=== Supplied material ===

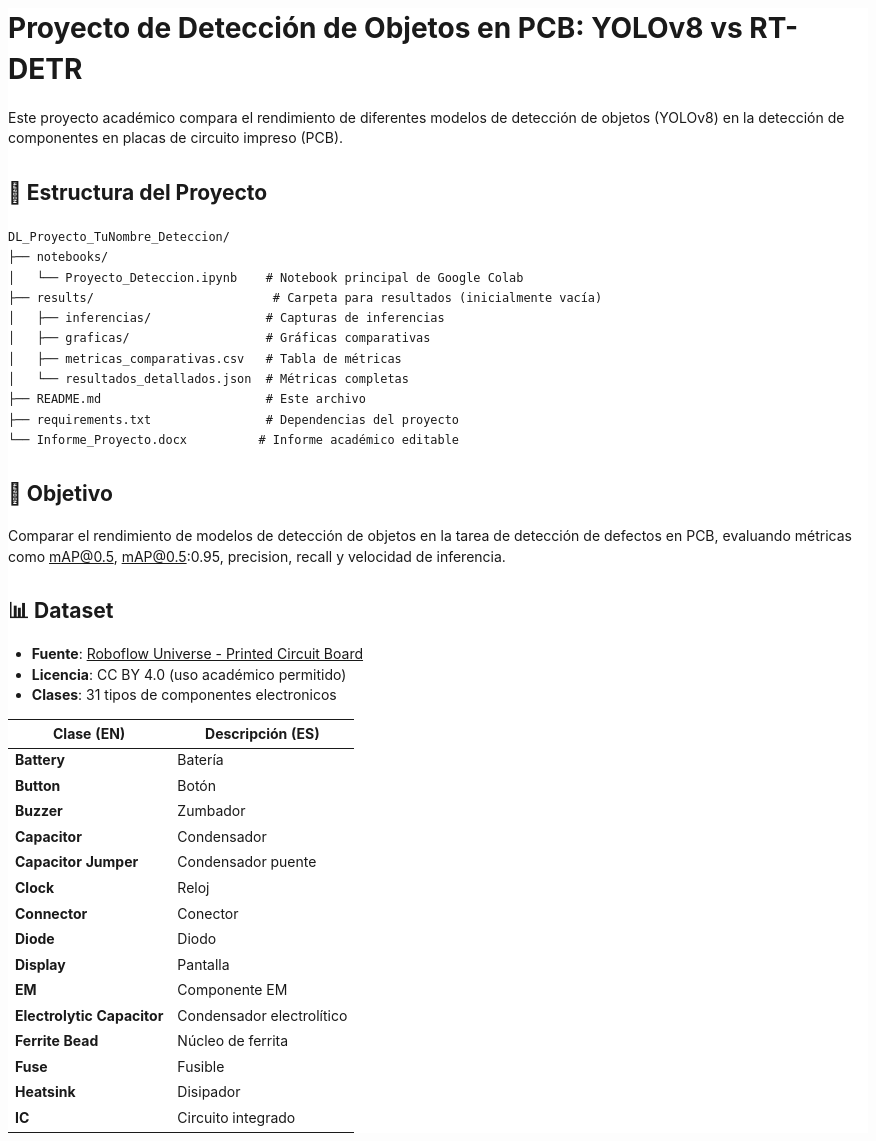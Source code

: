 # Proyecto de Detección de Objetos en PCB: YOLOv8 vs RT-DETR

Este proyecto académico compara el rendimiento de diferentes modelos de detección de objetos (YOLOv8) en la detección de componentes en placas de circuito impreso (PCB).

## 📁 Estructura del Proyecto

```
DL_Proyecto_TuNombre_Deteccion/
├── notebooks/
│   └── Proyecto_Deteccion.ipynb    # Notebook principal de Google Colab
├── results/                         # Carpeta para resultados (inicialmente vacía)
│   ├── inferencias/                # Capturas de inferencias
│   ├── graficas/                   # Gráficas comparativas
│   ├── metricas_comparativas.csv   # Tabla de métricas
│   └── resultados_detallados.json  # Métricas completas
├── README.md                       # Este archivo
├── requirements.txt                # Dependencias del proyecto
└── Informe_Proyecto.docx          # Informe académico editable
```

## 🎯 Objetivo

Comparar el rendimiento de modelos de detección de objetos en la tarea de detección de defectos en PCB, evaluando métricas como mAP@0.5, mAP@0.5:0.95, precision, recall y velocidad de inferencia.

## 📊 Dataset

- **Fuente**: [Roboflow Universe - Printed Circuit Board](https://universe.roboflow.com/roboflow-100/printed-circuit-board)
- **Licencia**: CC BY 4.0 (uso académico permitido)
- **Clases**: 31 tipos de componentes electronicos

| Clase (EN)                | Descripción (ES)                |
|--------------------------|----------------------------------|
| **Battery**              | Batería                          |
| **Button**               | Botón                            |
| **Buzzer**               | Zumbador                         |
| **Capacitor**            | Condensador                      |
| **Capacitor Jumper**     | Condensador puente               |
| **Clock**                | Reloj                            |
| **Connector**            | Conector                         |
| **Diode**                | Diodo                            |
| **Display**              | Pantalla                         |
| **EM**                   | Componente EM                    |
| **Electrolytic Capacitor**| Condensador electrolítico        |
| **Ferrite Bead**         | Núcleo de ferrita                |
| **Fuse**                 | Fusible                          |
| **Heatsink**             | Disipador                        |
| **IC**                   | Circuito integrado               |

===
=== Supplied material ===

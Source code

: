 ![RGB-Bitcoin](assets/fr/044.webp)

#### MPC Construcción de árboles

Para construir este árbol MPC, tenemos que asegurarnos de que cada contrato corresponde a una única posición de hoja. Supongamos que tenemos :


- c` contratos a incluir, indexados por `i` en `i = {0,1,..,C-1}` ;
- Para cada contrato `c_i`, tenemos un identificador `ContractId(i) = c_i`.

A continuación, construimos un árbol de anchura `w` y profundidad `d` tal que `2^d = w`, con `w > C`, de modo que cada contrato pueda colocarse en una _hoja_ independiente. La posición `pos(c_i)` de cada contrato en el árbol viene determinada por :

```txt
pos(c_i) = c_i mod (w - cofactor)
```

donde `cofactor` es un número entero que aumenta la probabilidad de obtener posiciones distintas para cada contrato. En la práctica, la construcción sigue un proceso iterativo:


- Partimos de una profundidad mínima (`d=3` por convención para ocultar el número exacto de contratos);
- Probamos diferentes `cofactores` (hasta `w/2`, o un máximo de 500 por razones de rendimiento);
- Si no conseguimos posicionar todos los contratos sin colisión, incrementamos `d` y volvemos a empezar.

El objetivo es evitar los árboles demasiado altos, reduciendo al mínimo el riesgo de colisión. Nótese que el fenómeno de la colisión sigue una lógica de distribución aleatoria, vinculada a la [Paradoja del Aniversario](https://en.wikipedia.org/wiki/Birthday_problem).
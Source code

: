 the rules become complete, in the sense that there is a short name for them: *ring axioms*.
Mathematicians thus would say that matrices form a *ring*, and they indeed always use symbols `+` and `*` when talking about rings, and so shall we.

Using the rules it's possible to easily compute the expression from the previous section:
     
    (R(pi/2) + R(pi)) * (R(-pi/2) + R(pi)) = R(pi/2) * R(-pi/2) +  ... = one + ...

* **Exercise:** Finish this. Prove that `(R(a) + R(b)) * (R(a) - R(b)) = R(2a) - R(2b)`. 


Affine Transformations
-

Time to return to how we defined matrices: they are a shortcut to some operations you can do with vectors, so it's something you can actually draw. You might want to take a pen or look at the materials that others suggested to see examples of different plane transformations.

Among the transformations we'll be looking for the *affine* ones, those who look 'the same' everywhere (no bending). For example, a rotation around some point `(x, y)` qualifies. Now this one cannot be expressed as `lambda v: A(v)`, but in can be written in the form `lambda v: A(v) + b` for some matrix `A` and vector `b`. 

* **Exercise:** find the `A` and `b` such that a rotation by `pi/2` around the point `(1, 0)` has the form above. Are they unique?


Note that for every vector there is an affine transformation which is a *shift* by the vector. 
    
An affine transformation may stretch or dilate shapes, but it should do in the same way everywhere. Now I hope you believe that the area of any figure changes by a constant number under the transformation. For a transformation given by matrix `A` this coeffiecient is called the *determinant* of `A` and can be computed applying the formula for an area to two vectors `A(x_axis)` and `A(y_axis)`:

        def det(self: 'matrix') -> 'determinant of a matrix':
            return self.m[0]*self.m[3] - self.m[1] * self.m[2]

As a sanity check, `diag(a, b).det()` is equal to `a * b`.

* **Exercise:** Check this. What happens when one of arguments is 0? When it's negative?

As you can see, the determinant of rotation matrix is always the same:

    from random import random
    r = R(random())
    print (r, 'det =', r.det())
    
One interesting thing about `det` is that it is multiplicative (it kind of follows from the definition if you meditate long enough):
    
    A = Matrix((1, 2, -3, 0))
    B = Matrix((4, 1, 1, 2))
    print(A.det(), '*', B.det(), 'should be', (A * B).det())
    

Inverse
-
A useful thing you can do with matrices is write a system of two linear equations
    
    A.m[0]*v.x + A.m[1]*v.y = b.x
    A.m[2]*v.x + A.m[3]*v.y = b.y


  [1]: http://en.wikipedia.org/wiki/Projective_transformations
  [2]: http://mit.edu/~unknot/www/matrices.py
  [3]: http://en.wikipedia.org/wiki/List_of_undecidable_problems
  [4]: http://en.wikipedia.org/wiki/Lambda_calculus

===
=== Supplied material ===

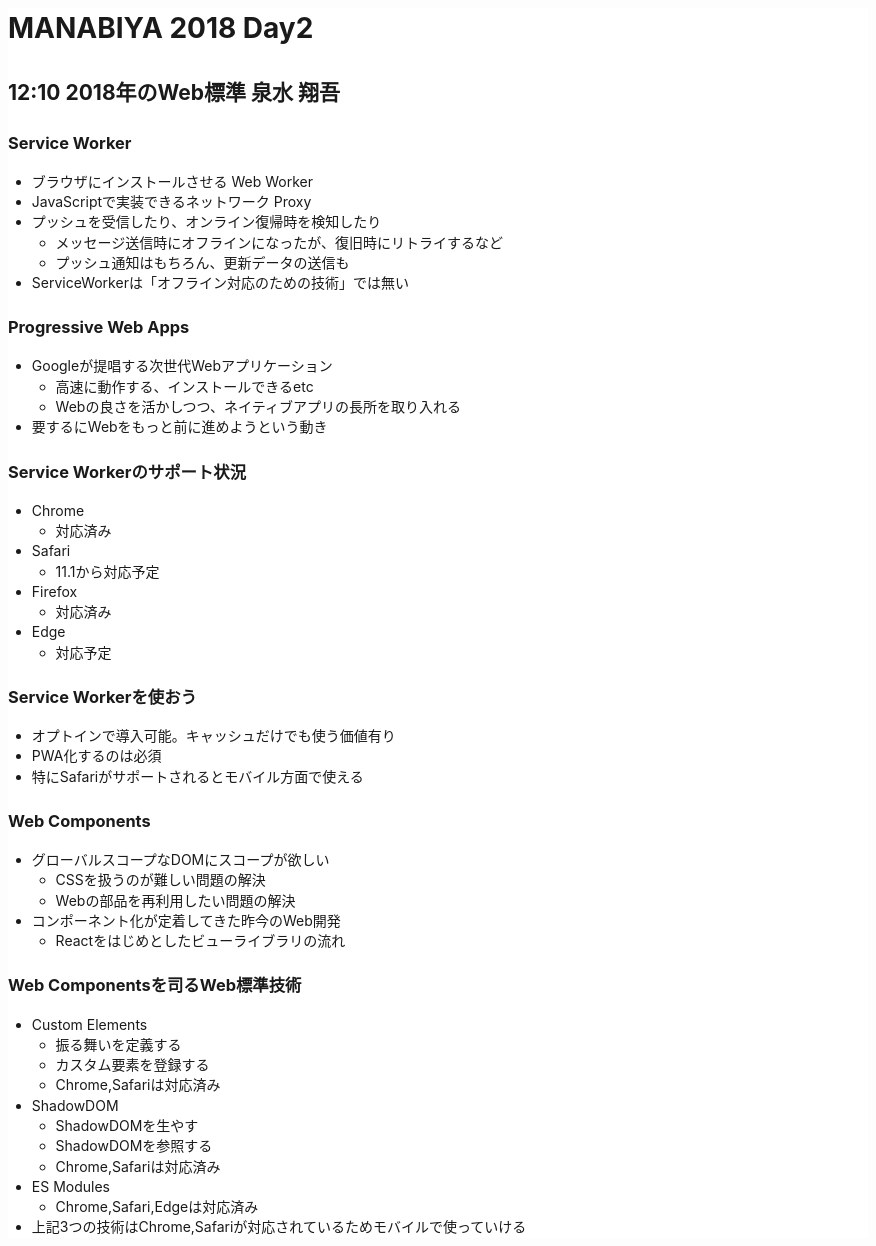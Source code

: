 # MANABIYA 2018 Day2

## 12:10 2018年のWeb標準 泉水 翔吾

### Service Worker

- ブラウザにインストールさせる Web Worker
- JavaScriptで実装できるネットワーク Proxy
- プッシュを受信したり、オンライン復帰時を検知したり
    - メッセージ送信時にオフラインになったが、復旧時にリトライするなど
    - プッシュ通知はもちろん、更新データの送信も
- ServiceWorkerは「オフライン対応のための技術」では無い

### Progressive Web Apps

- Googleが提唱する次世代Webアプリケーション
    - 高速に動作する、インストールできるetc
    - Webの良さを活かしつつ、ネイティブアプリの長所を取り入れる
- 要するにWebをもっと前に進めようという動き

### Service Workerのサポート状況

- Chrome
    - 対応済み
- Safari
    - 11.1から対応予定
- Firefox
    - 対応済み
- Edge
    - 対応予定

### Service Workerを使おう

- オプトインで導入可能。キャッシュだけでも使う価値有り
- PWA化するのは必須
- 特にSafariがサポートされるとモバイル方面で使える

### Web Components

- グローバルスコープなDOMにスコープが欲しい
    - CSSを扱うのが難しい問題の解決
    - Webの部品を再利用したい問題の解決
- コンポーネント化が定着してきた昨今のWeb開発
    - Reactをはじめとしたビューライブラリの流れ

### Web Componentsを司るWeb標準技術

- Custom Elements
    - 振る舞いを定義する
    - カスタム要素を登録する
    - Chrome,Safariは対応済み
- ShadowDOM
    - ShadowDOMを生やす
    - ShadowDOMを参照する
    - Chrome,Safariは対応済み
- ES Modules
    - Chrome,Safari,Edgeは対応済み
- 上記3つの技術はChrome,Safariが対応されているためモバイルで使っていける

===

#### What the exercise asks
Find the lines that mention "Capacitor" in the entries and show them.

#### Finished exercise
| **Capacitor**            | Condensador                      |
| **Capacitor Jumper**     | Condensador puente               |
| **Electrolytic Capacitor**| Condensador electrolítico        |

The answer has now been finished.